On Thursday, April 26th it was brought to our engineering teams' attention that these copies could potentially be accessible outside of our platform through our API if the exact URLs were known. Hotjar has neither made these URLs available externally / publicly for people to see nor made it possible for search engines to crawl or index them. Internally within Hotjar, these URLs were only accessed by our support members and engineers to diagnose specific problems when users reach out about issues with their Heatmaps or Incoming Feedback responses.
We took action and as of Wednesday, May 2nd at 10:14 CEST/04:14 EST these files were made inaccessible outside of our platform. Hotjar support members and engineers can only access these files if and only when consent to access account data is given by the user(s) reaching out about specific problems to help diagnose the issues they encounter.
What effect did this issue have on my site?
This issue had no impact on the experience and/or performance of your site since this data was a copy stored on the Hotjar servers.
What effect did this issue have on my data?

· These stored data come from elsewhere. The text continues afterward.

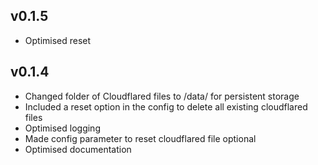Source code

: ## v0.1.5

- Optimised reset

## v0.1.4

- Changed folder of Cloudflared files to /data/ for persistent storage
- Included a reset option in the config to delete all existing cloudflared files
- Optimised logging
- Made config parameter to reset cloudflared file optional
- Optimised documentation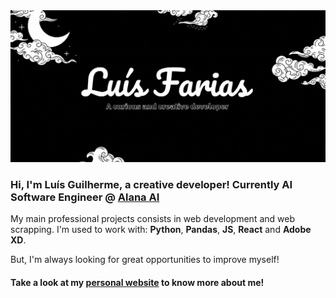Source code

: <img src="https://github.com/luisgmfarias/luisgmfarias/blob/master/presentationv2.gif" alt="Luís Farias - Presentation"/>

### Hi, I'm Luís Guilherme, a creative developer! Currently AI Software Engineer @ [Alana AI](https://alana.ai)
My main professional projects consists in web development and web scrapping. I'm used to work with: **Python**, **Pandas**, **JS**, **React** and **Adobe XD**.

But, I'm always looking for great opportunities to improve myself!


#### Take a look at my [personal website](https://luisgmfarias.github.io/website) to know more about me!
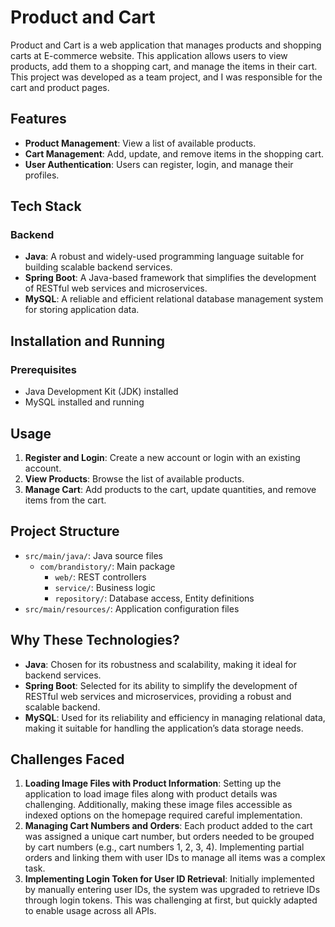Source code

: # Product and Cart

Product and Cart is a web application that manages products and shopping carts at E-commerce website. This application allows users to view products, add them to a shopping cart, and manage the items in their cart. This project was developed as a team project, and I was responsible for the cart and product pages.

## Features

- **Product Management**: View a list of available products.
- **Cart Management**: Add, update, and remove items in the shopping cart.
- **User Authentication**: Users can register, login, and manage their profiles.

## Tech Stack

### Backend
- **Java**: A robust and widely-used programming language suitable for building scalable backend services.
- **Spring Boot**: A Java-based framework that simplifies the development of RESTful web services and microservices.
- **MySQL**: A reliable and efficient relational database management system for storing application data.

## Installation and Running

### Prerequisites

- Java Development Kit (JDK) installed
- MySQL installed and running
  
## Usage

1. **Register and Login**: Create a new account or login with an existing account.
2. **View Products**: Browse the list of available products.
3. **Manage Cart**: Add products to the cart, update quantities, and remove items from the cart.

## Project Structure

  - `src/main/java/`: Java source files
    - `com/brandistory/`: Main package
      - `web/`: REST controllers
      - `service/`: Business logic
      - `repository/`: Database access, Entity definitions
  - `src/main/resources/`: Application configuration files

## Why These Technologies?

- **Java**: Chosen for its robustness and scalability, making it ideal for backend services.
- **Spring Boot**: Selected for its ability to simplify the development of RESTful web services and microservices, providing a robust and scalable backend.
- **MySQL**: Used for its reliability and efficiency in managing relational data, making it suitable for handling the application’s data storage needs.

## Challenges Faced

1. **Loading Image Files with Product Information**: Setting up the application to load image files along with product details was challenging. Additionally, making these image files accessible as indexed options on the homepage required careful implementation.
2. **Managing Cart Numbers and Orders**: Each product added to the cart was assigned a unique cart number, but orders needed to be grouped by cart numbers (e.g., cart numbers 1, 2, 3, 4). Implementing partial orders and linking them with user IDs to manage all items was a complex task.
3. **Implementing Login Token for User ID Retrieval**: Initially implemented by manually entering user IDs, the system was upgraded to retrieve IDs through login tokens. This was challenging at first, but quickly adapted to enable usage across all APIs.
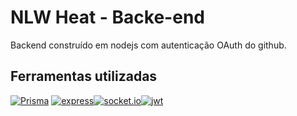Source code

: # NLW Heat - Backe-end

Backend construído em nodejs com autenticação OAuth do github.

## Ferramentas utilizadas

[![Prisma](https://img.shields.io/badge/prisma-1B222D?style=for-the-badge&logo=prisma&logoColor=white)](https://www.prisma.io)
[![express](https://img.shields.io/badge/Express.js-000000?style=for-the-badge&logo=express&logoColor=white)](https://expressjs.com/)[![socket.io](https://img.shields.io/badge/Socket.io-010101?&style=for-the-badge&logo=Socket.io&logoColor=white)](https://socket.io/)[![jwt](https://img.shields.io/badge/JWT-000000?style=for-the-badge&logo=JSON%20web%20tokens&logoColor=white)](https://jwt.io/)
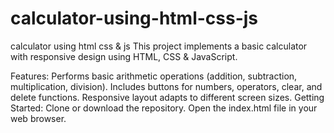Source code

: # calculator-using-html-css-js
calculator using html css &amp; js
This project implements a basic calculator with responsive design using HTML, CSS & JavaScript.

Features:
Performs basic arithmetic operations (addition, subtraction, multiplication, division).
Includes buttons for numbers, operators, clear, and delete functions.
Responsive layout adapts to different screen sizes.
Getting Started:
Clone or download the repository.
Open the index.html file in your web browser.
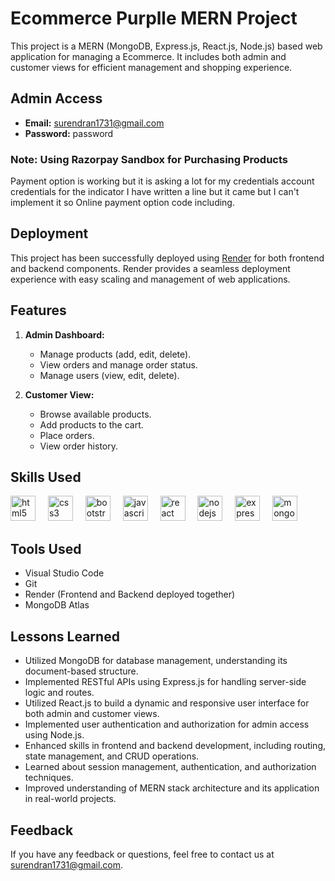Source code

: # Ecommerce Purplle MERN Project

This project is a MERN (MongoDB, Express.js, React.js, Node.js) based web application for managing a Ecommerce. It includes both admin and customer views for efficient management and shopping experience.

## Admin Access

- **Email:** surendran1731@gmail.com
- **Password:** password

### Note: Using Razorpay Sandbox for Purchasing Products

Payment option is working but it is asking a lot for my credentials account credentials for the indicator I have written a line but it came but I can't implement it so Online payment option code including.

 ## Deployment

This project has been successfully deployed using [Render](https://zen-project-ecommerce-backend.onrender.com) for both frontend and backend components. Render provides a seamless deployment experience with easy scaling and management of web applications.


## Features

1. **Admin Dashboard:**
   - Manage products (add, edit, delete).
   - View orders and manage order status.
   - Manage users (view, edit, delete).

2. **Customer View:**
   - Browse available products.
   - Add products to the cart.
   - Place orders.
   - View order history.

## Skills Used

<div align="left">
  <img src="https://cdn.jsdelivr.net/gh/devicons/devicon/icons/html5/html5-original.svg" height="40" alt="html5 logo"  />
  <img width="12" />
  <img src="https://cdn.jsdelivr.net/gh/devicons/devicon/icons/css3/css3-original.svg" height="40" alt="css3 logo"  />
  <img width="12" />
  <img src="https://cdn.jsdelivr.net/gh/devicons/devicon/icons/bootstrap/bootstrap-original.svg" height="40" alt="bootstrap logo"  />
  <img width="12" />
  <img src="https://cdn.jsdelivr.net/gh/devicons/devicon/icons/javascript/javascript-original.svg" height="40" alt="javascript logo"  />
  <img width="12" />
  <img src="https://cdn.jsdelivr.net/gh/devicons/devicon/icons/react/react-original.svg" height="40" alt="react logo"  />
  <img width="12" />
  <img src="https://cdn.jsdelivr.net/gh/devicons/devicon/icons/nodejs/nodejs-original.svg" height="40" alt="nodejs logo"  />
  <img width="12" />
  <img src="https://cdn.jsdelivr.net/gh/devicons/devicon/icons/express/express-original.svg" height="40" alt="express logo"  />
  <img width="12" />
  <img src="https://cdn.jsdelivr.net/gh/devicons/devicon/icons/mongodb/mongodb-original.svg" height="40" alt="mongodb logo"  />
</div>

###

## Tools Used

- Visual Studio Code
- Git
- Render (Frontend and Backend deployed together)
- MongoDB Atlas

## Lessons Learned

- Utilized MongoDB for database management, understanding its document-based structure.
- Implemented RESTful APIs using Express.js for handling server-side logic and routes.
- Utilized React.js to build a dynamic and responsive user interface for both admin and customer views.
- Implemented user authentication and authorization for admin access using Node.js.
- Enhanced skills in frontend and backend development, including routing, state management, and CRUD operations.
- Learned about session management, authentication, and authorization techniques.
- Improved understanding of MERN stack architecture and its application in real-world projects.
 

## Feedback

If you have any feedback or questions, feel free to contact us at surendran1731@gmail.com.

Prior to Wednesday, May 2nd at 10:14 CEST/04:14 EST, HTML copies of your site pages used for Heatmap and Incoming Feedback screenshots were potentially accessible outside of the Hotjar platform. There have been no reports of these HTML copies being accessed and the content of these copies was set to not be indexed or crawled by search engines. All these copies are now inaccessible to people without proper access and consent.
What are we doing to ensure it doesn't happen again?
Our engineers are performing a thorough audit on our systems to determine if any similar issues exist. We are also introducing new systems and processes which will help safeguard against similar risks in the future.
We have also reviewed this incident with our Data Protection Officer to ensure we are addressing it in the most appropriate manner.